» Task details
Please retype the data in full and exactly; the pictures are not part of the copy.

» Data provided
......

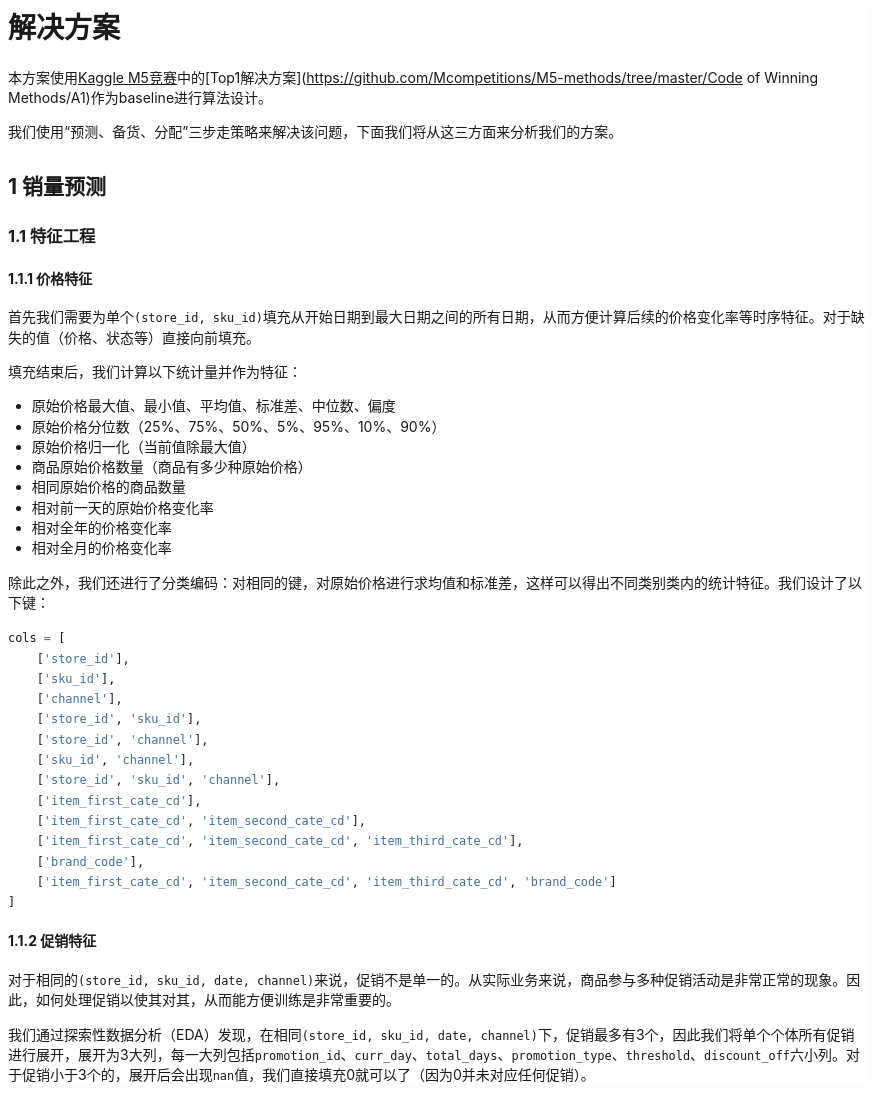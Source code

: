 # 解决方案

本方案使用[Kaggle M5竞赛](https://www.kaggle.com/competitions/m5-forecasting-accuracy)中的[Top1解决方案](https://github.com/Mcompetitions/M5-methods/tree/master/Code of Winning Methods/A1)作为baseline进行算法设计。

我们使用“预测、备货、分配”三步走策略来解决该问题，下面我们将从这三方面来分析我们的方案。

## 1 销量预测

### 1.1 特征工程

#### 1.1.1 价格特征

首先我们需要为单个`(store_id, sku_id)`填充从开始日期到最大日期之间的所有日期，从而方便计算后续的价格变化率等时序特征。对于缺失的值（价格、状态等）直接向前填充。

填充结束后，我们计算以下统计量并作为特征：

- 原始价格最大值、最小值、平均值、标准差、中位数、偏度
- 原始价格分位数（25%、75%、50%、5%、95%、10%、90%）
- 原始价格归一化（当前值除最大值）
- 商品原始价格数量（商品有多少种原始价格）
- 相同原始价格的商品数量
- 相对前一天的原始价格变化率
- 相对全年的价格变化率
- 相对全月的价格变化率

除此之外，我们还进行了分类编码：对相同的键，对原始价格进行求均值和标准差，这样可以得出不同类别类内的统计特征。我们设计了以下键：

```python
cols = [
    ['store_id'],
    ['sku_id'],
    ['channel'],
    ['store_id', 'sku_id'],
    ['store_id', 'channel'],
    ['sku_id', 'channel'],
    ['store_id', 'sku_id', 'channel'],
    ['item_first_cate_cd'],
    ['item_first_cate_cd', 'item_second_cate_cd'],
    ['item_first_cate_cd', 'item_second_cate_cd', 'item_third_cate_cd'],
    ['brand_code'],
    ['item_first_cate_cd', 'item_second_cate_cd', 'item_third_cate_cd', 'brand_code']
]
```

#### 1.1.2 促销特征

对于相同的`(store_id, sku_id, date, channel)`来说，促销不是单一的。从实际业务来说，商品参与多种促销活动是非常正常的现象。因此，如何处理促销以使其对其，从而能方便训练是非常重要的。

我们通过探索性数据分析（EDA）发现，在相同`(store_id, sku_id, date, channel)`下，促销最多有3个，因此我们将单个个体所有促销进行展开，展开为3大列，每一大列包括`promotion_id`、`curr_day`、`total_days`、`promotion_type`、`threshold`、`discount_off`六小列。对于促销小于3个的，展开后会出现`nan`值，我们直接填充0就可以了（因为0并未对应任何促销）。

......

» Answer space
Source code

: # 解决方案

本方案使用[Kaggle M5竞赛](https://www.kaggle.com/competitions/m5-forecasting-accuracy)中的[Top1解决方案](https://github.com/Mcompetitions/M5-methods/tree/master/Code of Winning Methods/A1)作为baseline进行算法设计。

我们使用“预测、备货、分配”三步走策略来解决该问题，下面我们将从这三方面来分析我们的方案。

## 1 销量预测

### 1.1 特征工程

#### 1.1.1 价格特征

首先我们需要为单个`(store_id, sku_id)`填充从开始日期到最大日期之间的所有日期，从而方便计算后续的价格变化率等时序特征。对于缺失的值（价格、状态等）直接向前填充。

填充结束后，我们计算以下统计量并作为特征：

- 原始价格最大值、最小值、平均值、标准差、中位数、偏度
- 原始价格分位数（25%、75%、50%、5%、95%、10%、90%）
- 原始价格归一化（当前值除最大值）
- 商品原始价格数量（商品有多少种原始价格）
- 相同原始价格的商品数量
- 相对前一天的原始价格变化率
- 相对全年的价格变化率
- 相对全月的价格变化率

除此之外，我们还进行了分类编码：对相同的键，对原始价格进行求均值和标准差，这样可以得出不同类别类内的统计特征。我们设计了以下键：

```python
cols = [
    ['store_id'],
    ['sku_id'],
    ['channel'],
    ['store_id', 'sku_id'],
    ['store_id', 'channel'],
    ['sku_id', 'channel'],
    ['store_id', 'sku_id', 'channel'],
    ['item_first_cate_cd'],
    ['item_first_cate_cd', 'item_second_cate_cd'],
    ['item_first_cate_cd', 'item_second_cate_cd', 'item_third_cate_cd'],
    ['brand_code'],
    ['item_first_cate_cd', 'item_second_cate_cd', 'item_third_cate_cd', 'brand_code']
]
```

#### 1.1.2 促销特征

对于相同的`(store_id, sku_id, date, channel)`来说，促销不是单一的。从实际业务来说，商品参与多种促销活动是非常正常的现象。因此，如何处理促销以使其对其，从而能方便训练是非常重要的。

我们通过探索性数据分析（EDA）发现，在相同`(store_id, sku_id, date, channel)`下，促销最多有3个，因此我们将单个个体所有促销进行展开，展开为3大列，每一大列包括`promotion_id`、`curr_day`、`total_days`、`promotion_type`、`threshold`、`discount_off`六小列。对于促销小于3个的，展开后会出现`nan`值，我们直接填充0就可以了（因为0并未对应任何促销）。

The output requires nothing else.